Der Anteil von Frontalunterricht ist in der Lehrveranstaltung gering gehalten und dient hauptsächlich zur Beschreibung der Fragestellung und zur Vorstellung von Hintergrundinformation. Hauptelement ist die gemeinsame Erarbeitung von Lösungen durch intensive Diskussionen. Ergänzend dazu werden Lösungen präsentiert, welche in den Projekten tatsächlich eingesetzt worden sind. Diese können durchaus von der in der Lehreinheit gemeinsam entwickelten Lösung abweichen.

 

Zur Konkretisierung der Fragestellung und Motivation der Studierenden werden echte Daten von echten Projekten eingesetzt (z.B. Gleismessungen von Hochgeschwindigkeitsstrecken). Da diese Projekte einerseits bekannt sind (z.B. Gotthard Basistunnel, Burj Khalifa) und andererseits der Vortragende an vielen der Projekte auch aktiv beteiligt war, können auch Detailaspekte diskutiert werden. Kritisch hinterfragt wird in der Lehrveranstaltung auch, ob die gemeinsam entwickelten Methoden für aktuelle Projekte anwendbar sind. Z.B. wird diskutiert, ob die Lösungen für die Schachtabtäufungen des Gotthard Basistunnels (Schachttiefe 800 m) auch auf die aktuell durchgeführte Schachtabtäufung des Semmeringbasistunnels (Schachttiefe 400 m) übertragbar sind. Bewusst werden auch Fragestellungen aufgeworfen, für die es heute noch keine vollständigen Lösungen gibt.

 

Neue Medien werden in die Vorlesung ebenfalls einbezogen. Dazu zählen unter anderem ausgewählte YouTube Beiträge, Monitoring Blogs (z.B. AGU Blogsphere: blogs.agu.org/landslideblog/) sowie Google Earth und Street View und webbasierte Dashboards zur Echtzeitanzeige von Monitoringdaten. Google Street View eignet sich z.B. für die Analyse der Konfiguration von installierten Überwachungssystemen. So wird in einer Vorlesungseinheit das innerstädtische Überwachungsnetz beim Bau der Nord-Süd U-Bahnlinie in Amsterdam im Detail rekonstruiert. Mit geeignetem Blick und dem vorgetragenem Hintergrundwissen können die Studentinnen und Studenten die Positionen der Instrumente in Google Street View identifizieren.

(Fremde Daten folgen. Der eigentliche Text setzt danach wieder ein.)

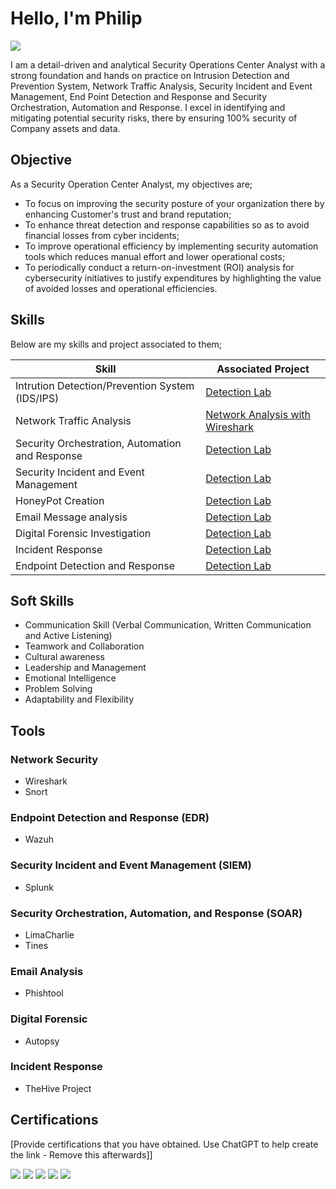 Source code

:# Hello, I'm Philip

<a href="https://www.linkedin.com/in/philip-osita-ogbunugafor-547719318"><img src="https://img.shields.io/badge/-LinkedIn-0072b1?&style=for-the-badge&logo=linkedin&logoColor=white"/></a>

I am a detail-driven and analytical Security Operations Center Analyst with a strong foundation and hands on practice on Intrusion Detection and Prevention System, Network Traffic Analysis, Security Incident and Event Management, End Point Detection and Response and Security Orchestration, Automation and Response. I excel in identifying and mitigating potential security risks, there by ensuring 100% security of Company assets and data.

## Objective

As a Security Operation Center Analyst, my objectives are; 
* To focus on improving the security posture of your organization there by enhancing Customer's trust and brand reputation;
* To enhance threat detection and response capabilities so as to avoid financial losses from cyber incidents;
* To improve operational efficiency by implementing security automation tools which reduces manual effort and lower operational costs;
* To periodically conduct a return-on-investment (ROI) analysis for cybersecurity initiatives to justify expenditures by highlighting the value of avoided losses and operational efficiencies.

## Skills

Below are my skills and project associated to them;

|                      Skill                       |            Associated Project                  |
|--------------------------------------------------|------------------------------------------------|
| Intrution Detection/Prevention System (IDS/IPS)  | <a href="https://google.com">Detection Lab</a> |
| Network Traffic Analysis                         | <a href="">Network Analysis with Wireshark</a> |
| Security Orchestration, Automation and Response  | <a href="https://google.com">Detection Lab</a>                            |
| Security Incident and Event Management           | <a href="https://google.com">Detection Lab</a>                            |
| HoneyPot Creation                                | <a href="https://google.com">Detection Lab</a>                            |
| Email Message analysis                           | <a href="https://google.com">Detection Lab</a>                            |
| Digital Forensic Investigation                   | <a href="https://google.com">Detection Lab</a>                             |
| Incident Response                                | <a href="https://google.com">Detection Lab</a>                             |
| Endpoint Detection and Response                  | <a href="https://google.com">Detection Lab</a>                             |

## Soft Skills

* Communication Skill (Verbal Communication, Written Communication and Active Listening)
* Teamwork and Collaboration
* Cultural awareness
* Leadership and Management
* Emotional Intelligence
* Problem Solving
* Adaptability and Flexibility






## Tools

### Network Security
* Wireshark
* Snort

### Endpoint Detection and Response (EDR)
* Wazuh

### Security Incident and Event Management (SIEM)
* Splunk

### Security Orchestration, Automation, and Response (SOAR)
* LimaCharlie
* Tines

### Email Analysis
* Phishtool

### Digital Forensic
* Autopsy

### Incident Response
* TheHive Project

## Certifications
[Provide certifications that you have obtained. Use ChatGPT to help create the link - Remove this afterwards]]
<div>
<img src="https://img.shields.io/badge/-Security%2B-FF0000?&style=for-the-badge&logo=CompTIA&logoColor=white" />
<img src="https://img.shields.io/badge/-Network%2B-007ACC?&style=for-the-badge&logo=CompTIA&logoColor=white" />
<img src="https://img.shields.io/badge/-A%2B-4D4D4D?&style=for-the-badge&logo=CompTIA&logoColor=white" />
<img src="https://img.shields.io/badge/-CDSA-006400?&style=for-the-badge&logoColor=white" />
<img src="https://img.shields.io/badge/-CCD-000080?&style=for-the-badge&logoColor=white" />
</div>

Werden die Positionen der detektierten Instrumente auf Google Earth eingetragen, ist der unterirdische Verlauf der U-Bahntrasse rein aufgrund der Position der oberirdischen Überwachungsstationen sofort erkennbar.

 

Die Evaluierung für das WS2017/2018 ist bereits abgeschlossen. Das Feedback zur Lehrveranstaltung und zum Vortragenden ist sehr positiv bekommen. Alle Evaluierenden unterstützen die Nominierung für den Preis für exzellente Lehre der TU Graz. Diese Nominierung wurde auch vom Auswahlgremium des Lehrpreises der TU Graz bestätigt und die Lehrveranstaltung mit dem Preis für exzellente Lehre an der TU Graz 2017/18 ausgezeichnet. Die Begründungen der Studierenden lauten wie folgt (Originaltext entnommen aus dem TUG online Evaluierungsergebnis):

 

+) Herausragende Aufbereitung des Inhaltes mit Praxisbeispielen (inkl. Bildern, Videos) und persönlichen Erfahrungen des Lehrenden.

 

+) Gilt für VO und UE! Bisher beste Lehrveranstaltung! Behandelt sehr viele Probleme, die in der Praxis der Geodäsie auftreten können. Für den Beruf des Geodäten essentielles Wissen, welches sehr gut und verständlich aufbereitet wurde.

 

+) Der Vortragende schafft es, die teilweise komplexen Themengebiete auf eine angenehme und praxisbezogene Art und Weise zu präsentieren. Durch die aktive Einbindung der Studenten bleiben diese immer beim Thema und haben gar keine Chance gedanklich abzuschweifen. Außerdem wird auf Fragen immer genau eingegangen bis diese für alle verständlich beantwortet sind.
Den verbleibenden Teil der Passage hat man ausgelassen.